(YOUR ASSIGNMENT):
Every record below must be set down again exactly as given.

┌─ AVAILABLE DATA

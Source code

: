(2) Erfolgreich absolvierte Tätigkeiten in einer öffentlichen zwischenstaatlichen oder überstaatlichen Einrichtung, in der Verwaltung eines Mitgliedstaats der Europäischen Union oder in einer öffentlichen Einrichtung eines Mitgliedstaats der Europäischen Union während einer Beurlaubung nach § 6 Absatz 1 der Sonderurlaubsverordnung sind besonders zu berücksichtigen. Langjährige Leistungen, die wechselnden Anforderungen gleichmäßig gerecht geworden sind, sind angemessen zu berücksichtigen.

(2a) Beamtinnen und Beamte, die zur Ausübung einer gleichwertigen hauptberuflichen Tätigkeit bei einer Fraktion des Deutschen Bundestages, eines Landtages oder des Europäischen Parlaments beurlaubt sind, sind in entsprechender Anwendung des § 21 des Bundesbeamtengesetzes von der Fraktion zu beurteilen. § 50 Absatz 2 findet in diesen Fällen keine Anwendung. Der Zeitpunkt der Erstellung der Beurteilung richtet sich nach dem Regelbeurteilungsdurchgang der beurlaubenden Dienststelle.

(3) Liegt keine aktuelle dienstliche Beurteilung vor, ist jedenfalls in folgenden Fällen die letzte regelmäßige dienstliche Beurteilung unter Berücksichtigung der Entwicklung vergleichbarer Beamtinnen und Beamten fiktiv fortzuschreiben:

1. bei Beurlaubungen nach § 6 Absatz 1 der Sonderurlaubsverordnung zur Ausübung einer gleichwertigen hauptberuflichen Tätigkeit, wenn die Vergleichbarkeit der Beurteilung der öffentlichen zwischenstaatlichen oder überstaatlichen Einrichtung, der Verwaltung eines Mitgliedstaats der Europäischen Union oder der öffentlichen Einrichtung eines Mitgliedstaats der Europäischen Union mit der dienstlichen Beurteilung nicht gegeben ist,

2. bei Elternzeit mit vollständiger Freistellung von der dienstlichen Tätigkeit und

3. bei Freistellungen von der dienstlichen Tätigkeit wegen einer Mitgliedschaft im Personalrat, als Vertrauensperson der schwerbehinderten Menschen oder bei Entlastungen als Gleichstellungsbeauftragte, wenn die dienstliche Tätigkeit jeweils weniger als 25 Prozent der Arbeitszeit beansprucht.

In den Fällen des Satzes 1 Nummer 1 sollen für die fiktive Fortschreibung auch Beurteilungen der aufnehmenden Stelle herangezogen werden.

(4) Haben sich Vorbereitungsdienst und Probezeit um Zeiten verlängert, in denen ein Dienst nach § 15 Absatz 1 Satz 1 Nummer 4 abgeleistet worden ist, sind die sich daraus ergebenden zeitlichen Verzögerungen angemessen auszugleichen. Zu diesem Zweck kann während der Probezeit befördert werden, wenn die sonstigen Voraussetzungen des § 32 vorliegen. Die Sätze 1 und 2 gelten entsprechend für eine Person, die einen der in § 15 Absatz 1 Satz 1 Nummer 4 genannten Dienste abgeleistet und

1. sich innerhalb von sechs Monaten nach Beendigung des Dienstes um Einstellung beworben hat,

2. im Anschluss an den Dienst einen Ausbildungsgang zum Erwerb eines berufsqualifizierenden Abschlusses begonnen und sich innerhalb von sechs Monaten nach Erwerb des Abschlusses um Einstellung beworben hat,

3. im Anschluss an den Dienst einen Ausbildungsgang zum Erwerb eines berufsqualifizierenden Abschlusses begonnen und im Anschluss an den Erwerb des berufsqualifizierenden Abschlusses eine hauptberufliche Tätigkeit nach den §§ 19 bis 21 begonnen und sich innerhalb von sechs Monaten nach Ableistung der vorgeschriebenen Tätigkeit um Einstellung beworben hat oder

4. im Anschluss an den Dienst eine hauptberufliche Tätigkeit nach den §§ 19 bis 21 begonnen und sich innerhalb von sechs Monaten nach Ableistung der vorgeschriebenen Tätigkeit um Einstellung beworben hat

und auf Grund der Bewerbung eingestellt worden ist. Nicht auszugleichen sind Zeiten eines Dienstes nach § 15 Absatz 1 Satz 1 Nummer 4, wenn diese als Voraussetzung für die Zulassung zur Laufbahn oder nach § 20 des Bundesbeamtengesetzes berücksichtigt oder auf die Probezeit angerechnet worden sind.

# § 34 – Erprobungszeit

└─

(OUTPUT OF THE TASK):
Source code

:(2) Erfolgreich absolvierte Tätigkeiten in einer öffentlichen zwischenstaatlichen oder überstaatlichen Einrichtung, in der Verwaltung eines Mitgliedstaats der Europäischen Union oder in einer öffentlichen Einrichtung eines Mitgliedstaats der Europäischen Union während einer Beurlaubung nach § 6 Absatz 1 der Sonderurlaubsverordnung sind besonders zu berücksichtigen. Langjährige Leistungen, die wechselnden Anforderungen gleichmäßig gerecht geworden sind, sind angemessen zu berücksichtigen.

(2a) Beamtinnen und Beamte, die zur Ausübung einer gleichwertigen hauptberuflichen Tätigkeit bei einer Fraktion des Deutschen Bundestages, eines Landtages oder des Europäischen Parlaments beurlaubt sind, sind in entsprechender Anwendung des § 21 des Bundesbeamtengesetzes von der Fraktion zu beurteilen. § 50 Absatz 2 findet in diesen Fällen keine Anwendung. Der Zeitpunkt der Erstellung der Beurteilung richtet sich nach dem Regelbeurteilungsdurchgang der beurlaubenden Dienststelle.

(3) Liegt keine aktuelle dienstliche Beurteilung vor, ist jedenfalls in folgenden Fällen die letzte regelmäßige dienstliche Beurteilung unter Berücksichtigung der Entwicklung vergleichbarer Beamtinnen und Beamten fiktiv fortzuschreiben:

1. bei Beurlaubungen nach § 6 Absatz 1 der Sonderurlaubsverordnung zur Ausübung einer gleichwertigen hauptberuflichen Tätigkeit, wenn die Vergleichbarkeit der Beurteilung der öffentlichen zwischenstaatlichen oder überstaatlichen Einrichtung, der Verwaltung eines Mitgliedstaats der Europäischen Union oder der öffentlichen Einrichtung eines Mitgliedstaats der Europäischen Union mit der dienstlichen Beurteilung nicht gegeben ist,

2. bei Elternzeit mit vollständiger Freistellung von der dienstlichen Tätigkeit und

3. bei Freistellungen von der dienstlichen Tätigkeit wegen einer Mitgliedschaft im Personalrat, als Vertrauensperson der schwerbehinderten Menschen oder bei Entlastungen als Gleichstellungsbeauftragte, wenn die dienstliche Tätigkeit jeweils weniger als 25 Prozent der Arbeitszeit beansprucht.

In den Fällen des Satzes 1 Nummer 1 sollen für die fiktive Fortschreibung auch Beurteilungen der aufnehmenden Stelle herangezogen werden.

(4) Haben sich Vorbereitungsdienst und Probezeit um Zeiten verlängert, in denen ein Dienst nach § 15 Absatz 1 Satz 1 Nummer 4 abgeleistet worden ist, sind die sich daraus ergebenden zeitlichen Verzögerungen angemessen auszugleichen. Zu diesem Zweck kann während der Probezeit befördert werden, wenn die sonstigen Voraussetzungen des § 32 vorliegen. Die Sätze 1 und 2 gelten entsprechend für eine Person, die einen der in § 15 Absatz 1 Satz 1 Nummer 4 genannten Dienste abgeleistet und

1. sich innerhalb von sechs Monaten nach Beendigung des Dienstes um Einstellung beworben hat,

2. im Anschluss an den Dienst einen Ausbildungsgang zum Erwerb eines berufsqualifizierenden Abschlusses begonnen und sich innerhalb von sechs Monaten nach Erwerb des Abschlusses um Einstellung beworben hat,

3. im Anschluss an den Dienst einen Ausbildungsgang zum Erwerb eines berufsqualifizierenden Abschlusses begonnen und im Anschluss an den Erwerb des berufsqualifizierenden Abschlusses eine hauptberufliche Tätigkeit nach den §§ 19 bis 21 begonnen und sich innerhalb von sechs Monaten nach Ableistung der vorgeschriebenen Tätigkeit um Einstellung beworben hat oder

4. im Anschluss an den Dienst eine hauptberufliche Tätigkeit nach den §§ 19 bis 21 begonnen und sich innerhalb von sechs Monaten nach Ableistung der vorgeschriebenen Tätigkeit um Einstellung beworben hat

und auf Grund der Bewerbung eingestellt worden ist. Nicht auszugleichen sind Zeiten eines Dienstes nach § 15 Absatz 1 Satz 1 Nummer 4, wenn diese als Voraussetzung für die Zulassung zur Laufbahn oder nach § 20 des Bundesbeamtengesetzes berücksichtigt oder auf die Probezeit angerechnet worden sind.

# § 34 – Erprobungszeit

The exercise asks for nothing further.